NameSilo LLC will focus on adding value-added products to offer customers a one-stop source for essential services related to their domains. The Company believes that these new products will further increase core revenues and margin growth for NameSilo, improve customer retention and improve the value proposition to the customer base.
NameSilo Technologies Corp.
President, CEO and Director
Kristaps Ronka, CEO
About NameSilo Technologies Corp. and NameSilo LLC
NameSilo Technologies Corp. invests its capital in companies and opportunities which management believes are undervalued and have potential for significant appreciation. The company makes investments in both public and private markets and focuses on opportunities in a wide variety of industries excluding the resource and resource service sectors. NameSilo does not invest on behalf of any third party and it does not offer investment advice.
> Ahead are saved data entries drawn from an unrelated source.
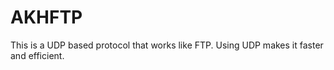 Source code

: # AKHFTP
This is a UDP based protocol that works like FTP. Using UDP makes it faster and efficient.
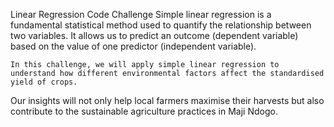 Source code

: Linear Regression Code Challenge
    Simple linear regression is a fundamental statistical method used to quantify the relationship between two variables. It allows us to predict an outcome (dependent variable) based on the value of one predictor (independent variable).
    
    In this challenge, we will apply simple linear regression to understand how different environmental factors affect the standardised yield of crops.

Our insights will not only help local farmers maximise their harvests but also contribute to the sustainable agriculture practices in Maji Ndogo.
NameSilo LLC is a low-cost provider of domain name registration and management services. As an accredited ICANN registrar, NameSilo is one of the fastest growing domain registrars in the world with approximately 4.31 million active domains under management from approximately 160 countries.
Disclaimer for Forward-Looking Information
Certain statements in this news release are forward-looking statements, which reflect the expectations of management regarding potential future investments by the Company. Forward-looking statements consist of statements that are not purely historical, including any statements regarding beliefs, plans, expectations or intentions regarding the future. Such statements are subject to risks and uncertainties that may cause actual results, performance or developments to differ materially from those contained in the statements. No assurance can be given that any of the events anticipated by the forward-looking statements will occur or, if they do occur, what benefits the Company will obtain from them. These forward-looking statements reflect management’s current views and are based on certain expectations, estimates and assumptions which may prove to be incorrect. A number of risks and uncertainties could cause the Company’s actual results to differ materially from those expressed or implied by the forward-looking statements.
*Non-IFRS Financial Measure
Readers are cautioned that “Adjusted EBITDA” and “total bookings” are measures not recognized under IFRS. Adjusted EBITDA is defined as earnings before interest income, taxes, depreciation and amortization, share-based compensation, restructuring costs, impairment charges and other non-recurring gains or losses. Management believes Adjusted EBITDA is a useful measure that facilitates period-to-period operating comparisons. Total bookings includes the full amount of cash received from new domain bookings, renewals and other related services. Whereas, under IFRS, the Company records revenue from domain booking and renewal fees on a straight-line basis over the life of the contract term. However, the Company’s management believes that “total bookings” provides investors with insight into management’s decision-making process because management uses this measure to run the business and make financial, strategic and operating decisions. Further, “total bookings” also provides useful insight into the Company’s operating performance on a yearly basis. “Total bookings” do not have standardized meanings prescribed by IFRS and therefore may not be comparable to similar measures presented by other issuers. Readers are cautioned that “Adjusted EBITDA” and “total bookings” are not an alternative to measures determined in accordance with IFRS and should not, on their own, be construed as indicators of performance, cash flow or profitability.